Indeed, roughly speaking, the age at which parents were on average free from their kids has increased from 49 in 1971 to a staggering 55 today. It’s perhaps no wonder then that the age at which most of us will become grandparents has increased to 68-years-old.

Table that shares the different ages that key live events happen in the 1971, vs now

Why 70.2 is the new 65

With all of these major milestones arriving much later in our life’s journey, it’s perhaps no wonder that the boundaries between what we understand as middle age and what we might term old age, have become blurred. Add in rising life expectancy and it’s clear that our perception of what constitutes old age needs to change. 

So what age should we now consider old?

By conducting a statistical analysis of a variety of factors we’ve discovered that 70.2 is the new gateway to old age. 

That’s no doubt good news for those of us who want to eke out our middle years for a little longer, but it’s also good news for those of us getting a little longer in the tooth too. Recent research into the wellbeing of Britons has found that people tend to be happier, more satisfied and feel a greater sense of self-worth as they approach ‘old age’. And with 70 years of age named as the peak of a person’s happiness, it’s clear that 70.2 really is the new 65. 

quote that reads: Older people are more confident and are reported happier which means our view on older age should be seen more positively.
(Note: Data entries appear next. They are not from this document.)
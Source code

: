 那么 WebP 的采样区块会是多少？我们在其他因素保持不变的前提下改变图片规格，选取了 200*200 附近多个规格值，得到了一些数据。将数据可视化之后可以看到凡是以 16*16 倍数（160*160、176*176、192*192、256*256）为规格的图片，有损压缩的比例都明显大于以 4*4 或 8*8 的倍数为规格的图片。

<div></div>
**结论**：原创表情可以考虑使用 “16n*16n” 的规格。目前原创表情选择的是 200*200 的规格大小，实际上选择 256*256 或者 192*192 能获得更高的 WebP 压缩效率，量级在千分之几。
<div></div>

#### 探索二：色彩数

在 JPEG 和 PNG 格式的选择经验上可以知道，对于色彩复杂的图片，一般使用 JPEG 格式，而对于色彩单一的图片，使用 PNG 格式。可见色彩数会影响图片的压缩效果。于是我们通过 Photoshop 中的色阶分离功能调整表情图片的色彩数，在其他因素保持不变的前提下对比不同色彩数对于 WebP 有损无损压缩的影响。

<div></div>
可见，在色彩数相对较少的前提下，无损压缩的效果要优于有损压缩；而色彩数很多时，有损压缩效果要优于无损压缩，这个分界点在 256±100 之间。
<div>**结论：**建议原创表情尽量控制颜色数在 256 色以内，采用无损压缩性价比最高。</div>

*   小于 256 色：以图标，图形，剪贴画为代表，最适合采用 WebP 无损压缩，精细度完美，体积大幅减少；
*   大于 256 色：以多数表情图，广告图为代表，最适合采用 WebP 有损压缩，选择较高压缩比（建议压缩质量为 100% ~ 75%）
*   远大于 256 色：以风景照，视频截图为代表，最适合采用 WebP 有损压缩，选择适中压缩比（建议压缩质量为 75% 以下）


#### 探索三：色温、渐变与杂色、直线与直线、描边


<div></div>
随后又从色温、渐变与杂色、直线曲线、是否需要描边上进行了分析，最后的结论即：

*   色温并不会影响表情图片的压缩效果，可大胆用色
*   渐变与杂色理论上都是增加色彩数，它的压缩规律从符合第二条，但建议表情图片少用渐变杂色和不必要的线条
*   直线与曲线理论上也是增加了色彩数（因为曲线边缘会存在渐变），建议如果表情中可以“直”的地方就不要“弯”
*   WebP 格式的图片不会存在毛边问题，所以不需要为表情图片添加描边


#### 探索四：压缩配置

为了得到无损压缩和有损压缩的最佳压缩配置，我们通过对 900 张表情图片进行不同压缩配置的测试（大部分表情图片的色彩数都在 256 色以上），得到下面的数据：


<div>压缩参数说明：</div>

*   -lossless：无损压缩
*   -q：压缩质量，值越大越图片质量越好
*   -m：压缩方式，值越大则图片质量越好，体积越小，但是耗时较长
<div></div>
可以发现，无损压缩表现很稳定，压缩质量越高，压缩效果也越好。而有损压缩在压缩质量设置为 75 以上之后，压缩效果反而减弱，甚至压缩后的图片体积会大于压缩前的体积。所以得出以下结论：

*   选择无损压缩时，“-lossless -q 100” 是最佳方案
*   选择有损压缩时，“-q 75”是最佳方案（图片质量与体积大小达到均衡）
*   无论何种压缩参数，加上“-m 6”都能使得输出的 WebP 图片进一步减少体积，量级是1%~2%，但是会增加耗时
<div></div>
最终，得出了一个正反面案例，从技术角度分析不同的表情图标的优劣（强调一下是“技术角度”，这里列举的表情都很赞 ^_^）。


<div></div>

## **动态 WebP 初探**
Director at Middletons Mobility Ricky Towler commented on the research; 

‘As a society, we are aging slower, giving us more time in our twilight years to enjoy the things we love in life. This could be socialising, spending time with the family or doing the things we couldn’t do during lockdown. 

Older people are more confident and are reported happier which means our view on older age should be seen more positively.’  

Methodology

Middletons Mobility identified the new old age by analysing statistics such as peak happiness, the average age people are becoming grandparents, adult life expectancy and the age at which kids leave the parental home. The results were then indexed and compared using a specific formula to determine the point at which we can be considered to enter old age in 2021.